The Early Blogger Gets the Worm

Economics, Krugman 9 Comments

In this case, the blogger being Steve Landsburg (and the worm being…).

Recently Krugman wrote a post ripping Eric Cantor, which purported to show that standard economic reasoning rejected Cantor’s calls to pay for disaster spending with budget cuts elsewhere. What jumped out at me right away was that Krugman’s blog post relied on an assumption that two weeks ago, government spending and taxing policies were optimal. That was a pretty funny assumption for Krugman of all people to be making.

I was going to wait for unexpectedly good economic news (there are 8 such stories per day on CNBC, along with 8 such stories of unexpectedly bad economic news), link to the story, and then write up a fake Krugman post where he claims that now we can reduce unemployment benefits and other transfer programs, in order to reduce the deficit. This is because the day before the unexpectedly good news, the marginal benefits and costs of government policies were just right, and so after the good news the marginal costs of deficit spending were higher than the marginal benefits, etc. Thus basic economics, according to Nobel laureate Paul Krugman, demanded fiscal austerity on the margin.

But, no need to do all that now. Steve Landsburg beat me to the punch.

31 Aug 2011

Quotable Quotes

Economics 68 Comments

“If money is redirected because of damage, it sure as hell results in less money somewhere else, regardless of the unemployment situation. [The Broken Window Fallacy] holds. (Even if the loner was hoarding the money as part of his cash balance, it means the loner now has a lower cash balance, which presumably would mean he considers himself less wealthy.)”Bob Wenzel

“The boilerplate Keynesian position is to increase spending and lower taxes during a downturn. So there is no proposal of taking money from anybody. The point is to create money or other safe, liquid assets (like, say, Treasury debt) for which there is an excess demand.”Daniel Kuehn

30 Aug 2011

Uh Oh, I’d Better Go to Bed Early on Thursday

Economics, Krugman, Shameless Self-Promotion 28 Comments

Yikes! I knew this guy was no punk, but I didn’t realize he had this in him:

I’m debating Bob Murphy on Friday at 6pm. This is a web debate and its pay-per-view. Which means, of course, that both Bob and I will be in the Octagon, battling to submission.

This is the econ web cage match of DEATH.

So what’s the backstory?

Well, the Austrians at Mises.org challenged Paul Krugman to a debate. Krugman demurred. Seeing no champion to oppose them the Austrians declared victory and a pall was cast over the land.

Wickedness rose up and all that was just and right was driven into the shadows.
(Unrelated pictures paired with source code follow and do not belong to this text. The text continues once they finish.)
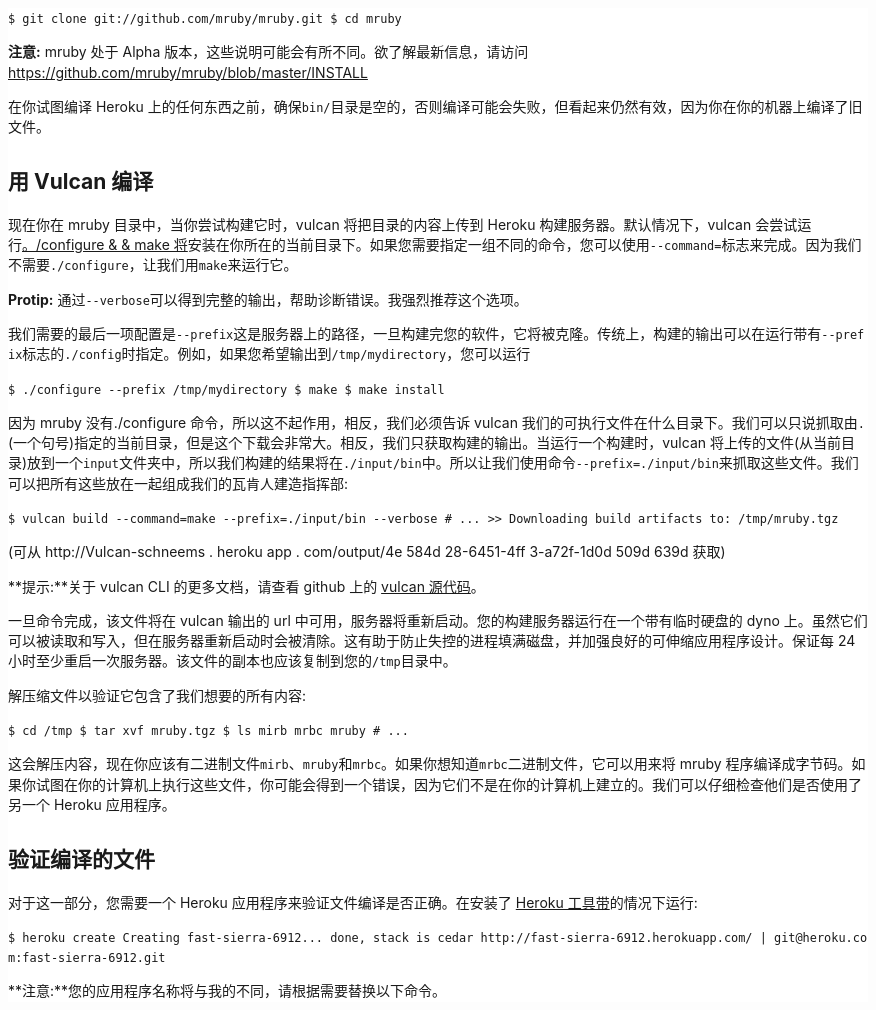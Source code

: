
 ```
$ git clone git://github.com/mruby/mruby.git $ cd mruby 
```

**注意:** mruby 处于 Alpha 版本，这些说明可能会有所不同。欲了解最新信息，请访问 https://github.com/mruby/mruby/blob/master/INSTALL

在你试图编译 Heroku 上的任何东西之前，确保`bin/`目录是空的，否则编译可能会失败，但看起来仍然有效，因为你在你的机器上编译了旧文件。

## 用 Vulcan 编译

现在你在 mruby 目录中，当你尝试构建它时，vulcan 将把目录的内容上传到 Heroku 构建服务器。默认情况下，vulcan 会尝试运行[。/configure & & make 将](https://github.com/heroku/vulcan/blob/master/lib/vulcan/cli.rb)安装在你所在的当前目录下。如果您需要指定一组不同的命令，您可以使用`--command=`标志来完成。因为我们不需要`./configure`，让我们用`make`来运行它。

**Protip:** 通过`--verbose`可以得到完整的输出，帮助诊断错误。我强烈推荐这个选项。

我们需要的最后一项配置是`--prefix`这是服务器上的路径，一旦构建完您的软件，它将被克隆。传统上，构建的输出可以在运行带有`--prefix`标志的`./config`时指定。例如，如果您希望输出到`/tmp/mydirectory`，您可以运行

```
$ ./configure --prefix /tmp/mydirectory $ make $ make install 
```

因为 mruby 没有./configure 命令，所以这不起作用，相反，我们必须告诉 vulcan 我们的可执行文件在什么目录下。我们可以只说抓取由`.`(一个句号)指定的当前目录，但是这个下载会非常大。相反，我们只获取构建的输出。当运行一个构建时，vulcan 将上传的文件(从当前目录)放到一个`input`文件夹中，所以我们构建的结果将在`./input/bin`中。所以让我们使用命令`--prefix=./input/bin`来抓取这些文件。我们可以把所有这些放在一起组成我们的瓦肯人建造指挥部:

```
$ vulcan build --command=make --prefix=./input/bin --verbose # ... >> Downloading build artifacts to: /tmp/mruby.tgz 
```

(可从 http://Vulcan-schneems . heroku app . com/output/4e 584d 28-6451-4ff 3-a72f-1d0d 509d 639d 获取)

**提示:**关于 vulcan CLI 的更多文档，请查看 github 上的 [vulcan 源代码](https://github.com/heroku/vulcan)。

一旦命令完成，该文件将在 vulcan 输出的 url 中可用，服务器将重新启动。您的构建服务器运行在一个带有临时硬盘的 dyno 上。虽然它们可以被读取和写入，但在服务器重新启动时会被清除。这有助于防止失控的进程填满磁盘，并加强良好的可伸缩应用程序设计。保证每 24 小时至少重启一次服务器。该文件的副本也应该复制到您的`/tmp`目录中。

解压缩文件以验证它包含了我们想要的所有内容:

```
$ cd /tmp $ tar xvf mruby.tgz $ ls mirb mrbc mruby # ... 
```

这会解压内容，现在你应该有二进制文件`mirb`、`mruby`和`mrbc`。如果你想知道`mrbc`二进制文件，它可以用来将 mruby 程序编译成字节码。如果你试图在你的计算机上执行这些文件，你可能会得到一个错误，因为它们不是在你的计算机上建立的。我们可以仔细检查他们是否使用了另一个 Heroku 应用程序。

## 验证编译的文件

对于这一部分，您需要一个 Heroku 应用程序来验证文件编译是否正确。在安装了 [Heroku 工具带](http://toolbelt.heroku.com)的情况下运行:

```
$ heroku create Creating fast-sierra-6912... done, stack is cedar http://fast-sierra-6912.herokuapp.com/ | git@heroku.com:fast-sierra-6912.git 
```

**注意:**您的应用程序名称将与我的不同，请根据需要替换以下命令。
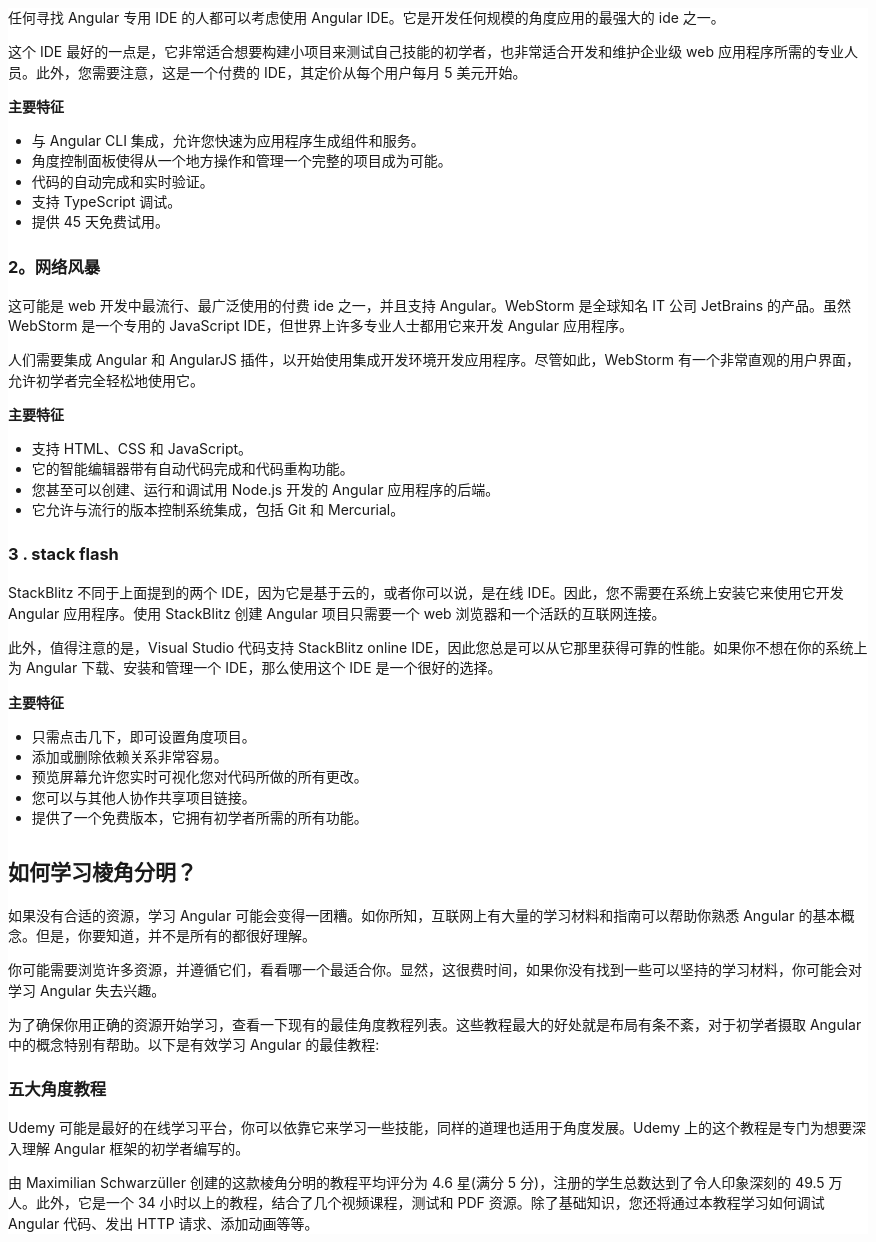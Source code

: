任何寻找 Angular 专用 IDE 的人都可以考虑使用 Angular IDE。它是开发任何规模的角度应用的最强大的 ide 之一。

这个 IDE 最好的一点是，它非常适合想要构建小项目来测试自己技能的初学者，也非常适合开发和维护企业级 web 应用程序所需的专业人员。此外，您需要注意，这是一个付费的 IDE，其定价从每个用户每月 5 美元开始。

**主要特征**

*   与 Angular CLI 集成，允许您快速为应用程序生成组件和服务。
*   角度控制面板使得从一个地方操作和管理一个完整的项目成为可能。
*   代码的自动完成和实时验证。
*   支持 TypeScript 调试。
*   提供 45 天免费试用。

### **2。网络风暴**

这可能是 web 开发中最流行、最广泛使用的付费 ide 之一，并且支持 Angular。WebStorm 是全球知名 IT 公司 JetBrains 的产品。虽然 WebStorm 是一个专用的 JavaScript IDE，但世界上许多专业人士都用它来开发 Angular 应用程序。

人们需要集成 Angular 和 AngularJS 插件，以开始使用集成开发环境开发应用程序。尽管如此，WebStorm 有一个非常直观的用户界面，允许初学者完全轻松地使用它。

**主要特征**

*   支持 HTML、CSS 和 JavaScript。
*   它的智能编辑器带有自动代码完成和代码重构功能。
*   您甚至可以创建、运行和调试用 Node.js 开发的 Angular 应用程序的后端。
*   它允许与流行的版本控制系统集成，包括 Git 和 Mercurial。

### **3 . stack flash**

StackBlitz 不同于上面提到的两个 IDE，因为它是基于云的，或者你可以说，是在线 IDE。因此，您不需要在系统上安装它来使用它开发 Angular 应用程序。使用 StackBlitz 创建 Angular 项目只需要一个 web 浏览器和一个活跃的互联网连接。

此外，值得注意的是，Visual Studio 代码支持 StackBlitz online IDE，因此您总是可以从它那里获得可靠的性能。如果你不想在你的系统上为 Angular 下载、安装和管理一个 IDE，那么使用这个 IDE 是一个很好的选择。

**主要特征**

*   只需点击几下，即可设置角度项目。
*   添加或删除依赖关系非常容易。
*   预览屏幕允许您实时可视化您对代码所做的所有更改。
*   您可以与其他人协作共享项目链接。
*   提供了一个免费版本，它拥有初学者所需的所有功能。

## **如何学习棱角分明？**

如果没有合适的资源，学习 Angular 可能会变得一团糟。如你所知，互联网上有大量的学习材料和指南可以帮助你熟悉 Angular 的基本概念。但是，你要知道，并不是所有的都很好理解。

你可能需要浏览许多资源，并遵循它们，看看哪一个最适合你。显然，这很费时间，如果你没有找到一些可以坚持的学习材料，你可能会对学习 Angular 失去兴趣。

为了确保你用正确的资源开始学习，查看一下现有的最佳角度教程列表。这些教程最大的好处就是布局有条不紊，对于初学者摄取 Angular 中的概念特别有帮助。以下是有效学习 Angular 的最佳教程:

### **五大角度教程**

Udemy 可能是最好的在线学习平台，你可以依靠它来学习一些技能，同样的道理也适用于角度发展。Udemy 上的这个教程是专门为想要深入理解 Angular 框架的初学者编写的。

由 Maximilian Schwarzüller 创建的这款棱角分明的教程平均评分为 4.6 星(满分 5 分)，注册的学生总数达到了令人印象深刻的 49.5 万人。此外，它是一个 34 小时以上的教程，结合了几个视频课程，测试和 PDF 资源。除了基础知识，您还将通过本教程学习如何调试 Angular 代码、发出 HTTP 请求、添加动画等等。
Flowers wilted. Virgins cried. Cats couldn’t find a comfortable sleeping position. It was a time of unimaginable peril.

But just as things seemed their darkest, a new hope emerged. A hero came forth who could save what was good and decent about the world. A man who could give the people a reason to believe. I speak, of course, of myself.

Now on Friday that hero – me – will vanquish the great evil and send the demon Austrians back into the hellfire from whence they came.

What I humbly offer you, dear reader, is to be a part of this great event. To be present at the Quickening. To see light triumph over dark. To see good banish evil. To see a final resolution to the Manichean struggle that has gripped mankind since time before time.

Is this not worth but a small fee (that you could probably charge as a business expense, we are using cisco “web-conference” software) to witness a turning point in human history.

Tales of this event shall the good man teach his son. Yearly on the anniversary they will feast this day. Then will he pull forth his credit card receipt and say . . . this charge I made on that day.

Old men forget, yet all should be forgotten but he’ll remember with advantages what arguments we made that day.

Hayekian Triangles, Keynesian Crosses and fiscal multipliers shall be in their cups freshly remembered. And, economics debates shall ne’er go by from this day ‘til the ending of the world, but Bob and I will be remembered.

Will you join us dear reader? Will you be a part of this day?

If so, register now [here].

As I once said of Scott Sumner (quoting from a cheesy movie): “At last, a man worth killing.”